[Start of Attachment]

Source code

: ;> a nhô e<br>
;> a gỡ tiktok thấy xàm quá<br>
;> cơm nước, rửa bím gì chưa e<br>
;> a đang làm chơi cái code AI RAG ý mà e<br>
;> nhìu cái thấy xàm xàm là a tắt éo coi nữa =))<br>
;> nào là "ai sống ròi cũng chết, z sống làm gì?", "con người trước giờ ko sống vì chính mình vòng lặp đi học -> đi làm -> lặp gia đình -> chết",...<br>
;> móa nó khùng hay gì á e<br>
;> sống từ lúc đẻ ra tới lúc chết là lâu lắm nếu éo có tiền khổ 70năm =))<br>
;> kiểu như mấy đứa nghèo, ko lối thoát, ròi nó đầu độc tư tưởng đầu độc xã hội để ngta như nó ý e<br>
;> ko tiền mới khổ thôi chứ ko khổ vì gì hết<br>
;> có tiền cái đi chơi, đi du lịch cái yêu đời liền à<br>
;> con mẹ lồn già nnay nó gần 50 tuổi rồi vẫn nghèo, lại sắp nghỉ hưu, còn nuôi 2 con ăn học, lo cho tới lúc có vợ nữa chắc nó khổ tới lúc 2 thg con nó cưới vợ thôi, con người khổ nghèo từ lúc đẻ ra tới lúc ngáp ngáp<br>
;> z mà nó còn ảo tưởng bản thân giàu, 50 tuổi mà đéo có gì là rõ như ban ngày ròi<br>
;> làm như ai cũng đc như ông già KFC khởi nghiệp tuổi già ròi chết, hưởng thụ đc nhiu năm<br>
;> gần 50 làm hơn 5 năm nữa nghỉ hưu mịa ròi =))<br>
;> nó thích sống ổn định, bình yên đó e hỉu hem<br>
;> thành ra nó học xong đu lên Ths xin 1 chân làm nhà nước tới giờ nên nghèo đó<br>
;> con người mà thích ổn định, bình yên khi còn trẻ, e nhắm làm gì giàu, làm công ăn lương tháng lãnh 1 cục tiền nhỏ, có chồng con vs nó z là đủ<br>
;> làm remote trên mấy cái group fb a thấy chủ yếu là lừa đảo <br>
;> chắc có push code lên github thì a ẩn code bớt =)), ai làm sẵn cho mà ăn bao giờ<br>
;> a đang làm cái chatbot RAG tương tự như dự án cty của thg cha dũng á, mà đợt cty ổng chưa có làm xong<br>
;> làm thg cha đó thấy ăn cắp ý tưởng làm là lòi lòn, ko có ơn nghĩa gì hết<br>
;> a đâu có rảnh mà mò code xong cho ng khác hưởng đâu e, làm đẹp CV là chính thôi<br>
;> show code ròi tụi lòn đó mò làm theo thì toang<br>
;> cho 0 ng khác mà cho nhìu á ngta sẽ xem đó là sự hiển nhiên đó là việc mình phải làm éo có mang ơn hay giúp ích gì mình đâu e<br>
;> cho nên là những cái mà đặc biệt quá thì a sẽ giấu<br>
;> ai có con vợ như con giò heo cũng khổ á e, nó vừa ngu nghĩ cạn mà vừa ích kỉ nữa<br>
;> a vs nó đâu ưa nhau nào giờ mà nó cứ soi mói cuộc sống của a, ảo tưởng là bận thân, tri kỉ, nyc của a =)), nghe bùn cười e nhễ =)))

[End of Attachment]
[Start of Attachment]

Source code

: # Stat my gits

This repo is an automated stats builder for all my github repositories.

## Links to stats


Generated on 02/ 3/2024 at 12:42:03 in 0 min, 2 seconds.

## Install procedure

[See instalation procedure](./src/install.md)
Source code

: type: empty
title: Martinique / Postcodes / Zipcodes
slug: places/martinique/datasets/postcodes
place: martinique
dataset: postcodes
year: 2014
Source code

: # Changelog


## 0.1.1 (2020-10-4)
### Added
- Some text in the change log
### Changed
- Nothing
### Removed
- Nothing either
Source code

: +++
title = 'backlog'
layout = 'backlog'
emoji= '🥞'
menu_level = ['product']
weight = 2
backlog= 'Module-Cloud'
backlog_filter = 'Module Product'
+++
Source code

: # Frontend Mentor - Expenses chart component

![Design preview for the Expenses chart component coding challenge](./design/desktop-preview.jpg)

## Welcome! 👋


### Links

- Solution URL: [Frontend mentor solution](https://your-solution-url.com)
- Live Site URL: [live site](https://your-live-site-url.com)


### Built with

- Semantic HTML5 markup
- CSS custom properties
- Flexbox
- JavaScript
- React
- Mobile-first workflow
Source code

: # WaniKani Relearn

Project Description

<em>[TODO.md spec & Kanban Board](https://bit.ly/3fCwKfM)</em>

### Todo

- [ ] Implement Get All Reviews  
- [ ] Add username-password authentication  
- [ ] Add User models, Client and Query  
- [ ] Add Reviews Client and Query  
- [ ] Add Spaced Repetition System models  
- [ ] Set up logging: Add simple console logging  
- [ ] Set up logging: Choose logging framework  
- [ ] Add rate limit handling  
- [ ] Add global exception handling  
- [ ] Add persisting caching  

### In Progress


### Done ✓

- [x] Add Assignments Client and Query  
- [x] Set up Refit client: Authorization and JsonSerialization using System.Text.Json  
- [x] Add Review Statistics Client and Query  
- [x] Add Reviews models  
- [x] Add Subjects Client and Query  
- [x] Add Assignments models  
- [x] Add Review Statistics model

[End of Attachment]
[Start of Attachment]

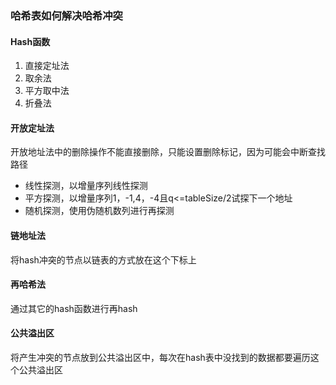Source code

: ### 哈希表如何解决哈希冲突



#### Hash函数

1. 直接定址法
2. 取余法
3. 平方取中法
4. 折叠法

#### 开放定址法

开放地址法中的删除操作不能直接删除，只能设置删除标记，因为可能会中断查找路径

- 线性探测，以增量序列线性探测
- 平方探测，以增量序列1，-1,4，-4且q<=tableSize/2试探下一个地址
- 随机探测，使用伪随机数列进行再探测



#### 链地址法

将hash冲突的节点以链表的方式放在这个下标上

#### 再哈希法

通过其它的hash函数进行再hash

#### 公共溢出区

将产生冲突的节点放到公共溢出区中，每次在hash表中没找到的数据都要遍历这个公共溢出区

[End of Attachment]

- What you need to do -
Using the entries above, state how many lines contain the string "khác"; the number is all that is needed.

- Answer box -
2